Koyun intiharları, bebek ölümleri, depremler, doğal afetlerin farklılıkları insani olmayan gizli bir savaşın unsurları olarak karşımıza çıkabilmektedir.
Hepimiz aile yapısını zedeleyen bir gelişim eşiğindeyiz. Kültür yozlaşmaları, politik bozulmalar ve sevgisizlik adeta iç içine geçmiş unsurlar olarak karşımıza çıkıyor.
“Geçmişte böyle değildik…” deme olgunluğu belki kendimize çeki-düzen vermemiz için önemli bir silkinişe sebep olabilir. İçinde yaşadığımız çıkmazlar paranın ve çıkar savaşlarının ağlarıyla örüldüğü için çeşitli güçlüklerle karşılaşıyoruz.
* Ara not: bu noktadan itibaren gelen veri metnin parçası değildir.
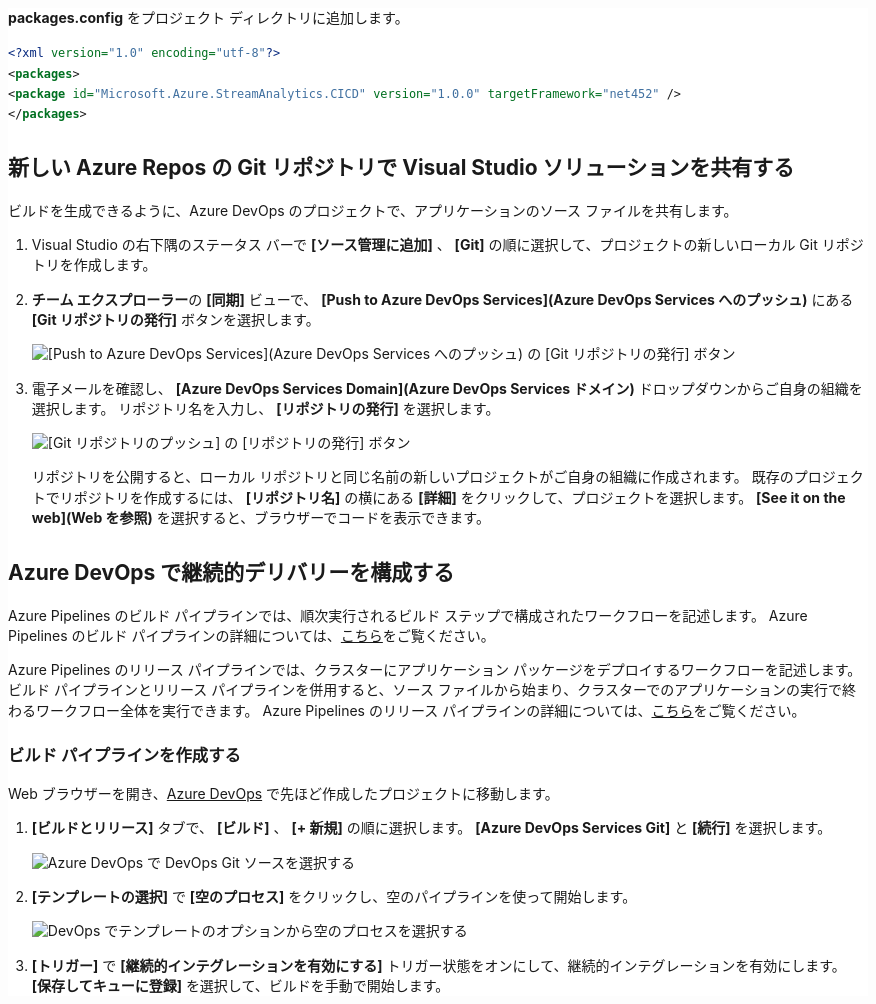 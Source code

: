 **packages.config** をプロジェクト ディレクトリに追加します。

```xml
<?xml version="1.0" encoding="utf-8"?>
<packages>
<package id="Microsoft.Azure.StreamAnalytics.CICD" version="1.0.0" targetFramework="net452" />
</packages>
```

## <a name="share-your-visual-studio-solution-to-a-new-azure-repos-git-repo"></a>新しい Azure Repos の Git リポジトリで Visual Studio ソリューションを共有する

ビルドを生成できるように、Azure DevOps のプロジェクトで、アプリケーションのソース ファイルを共有します。  

1. Visual Studio の右下隅のステータス バーで **[ソース管理に追加]** 、 **[Git]** の順に選択して、プロジェクトの新しいローカル Git リポジトリを作成します。 

2. **チーム エクスプローラー**の **[同期]** ビューで、 **[Push to Azure DevOps Services]\(Azure DevOps Services へのプッシュ\)** にある **[Git リポジトリの発行]** ボタンを選択します。

   ![[Push to Azure DevOps Services]\(Azure DevOps Services へのプッシュ\) の [Git リポジトリの発行] ボタン](./media/stream-analytics-tools-visual-studio-cicd-vsts/publish-git-repo-devops.png)

3. 電子メールを確認し、 **[Azure DevOps Services Domain]\(Azure DevOps Services ドメイン\)** ドロップダウンからご自身の組織を選択します。 リポジトリ名を入力し、 **[リポジトリの発行]** を選択します。

   ![[Git リポジトリのプッシュ] の [リポジトリの発行] ボタン](./media/stream-analytics-tools-visual-studio-cicd-vsts/publish-repository-devops.png)

    リポジトリを公開すると、ローカル リポジトリと同じ名前の新しいプロジェクトがご自身の組織に作成されます。 既存のプロジェクトでリポジトリを作成するには、 **[リポジトリ名]** の横にある **[詳細]** をクリックして、プロジェクトを選択します。 **[See it on the web]\(Web を参照\)** を選択すると、ブラウザーでコードを表示できます。
 
## <a name="configure-continuous-delivery-with-azure-devops"></a>Azure DevOps で継続的デリバリーを構成する
Azure Pipelines のビルド パイプラインでは、順次実行されるビルド ステップで構成されたワークフローを記述します。 Azure Pipelines のビルド パイプラインの詳細については、[こちら](https://docs.microsoft.com/azure/devops/pipelines/get-started-designer?view=vsts&tabs=new-nav)をご覧ください。 

Azure Pipelines のリリース パイプラインでは、クラスターにアプリケーション パッケージをデプロイするワークフローを記述します。 ビルド パイプラインとリリース パイプラインを併用すると、ソース ファイルから始まり、クラスターでのアプリケーションの実行で終わるワークフロー全体を実行できます。 Azure Pipelines のリリース パイプラインの詳細については、[こちら](https://docs.microsoft.com/azure/devops/pipelines/release/define-multistage-release-process?view=vsts)をご覧ください。

### <a name="create-a-build-pipeline"></a>ビルド パイプラインを作成する
Web ブラウザーを開き、[Azure DevOps](https://app.vsaex.visualstudio.com/) で先ほど作成したプロジェクトに移動します。 

1. **[ビルドとリリース]** タブで、 **[ビルド]** 、 **[+ 新規]** の順に選択します。  **[Azure DevOps Services Git]** と **[続行]** を選択します。
    
    ![Azure DevOps で DevOps Git ソースを選択する](./media/stream-analytics-tools-visual-studio-cicd-vsts/build-select-source-devops.png)

2. **[テンプレートの選択]** で **[空のプロセス]** をクリックし、空のパイプラインを使って開始します。
    
    ![DevOps でテンプレートのオプションから空のプロセスを選択する](./media/stream-analytics-tools-visual-studio-cicd-vsts/build-select-template-empty-process.png)

3. **[トリガー]** で **[継続的インテグレーションを有効にする]** トリガー状態をオンにして、継続的インテグレーションを有効にします。  **[保存してキューに登録]** を選択して、ビルドを手動で開始します。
Günümüzde birbirimizi rencide etme, incitme ve suçlama gibi ilişkileri çürüten ifade şekilleri kolaylaşmıştır. Dostluk, manevi değerler ise çıkar aracı olarak kullanılmaktadır.
Devlet Televizyonu da yalnışlıkların içerisinde. TRT’de Türkiye’yi tanıtan belgesel filmler dahi yabancı müziklerle sunuluyor. Programlarda öz Türkçe ifadeler kullanılmıyor. “9. Senfoni” gibi isimler TRT gibi devlet televizyonunda program ismi olarak konulabiliyor.
Bu proğramların sunuluş biçimi de oldukça tedirgin edici. Konuşmacıların sık sık sözlerinin kesilmesi gibi farklı uygulamalar seyircileri çileden çıkarıyor. Ve “ey yetkililer neredesiniz?“ demeden kendimizi alamıyoruz.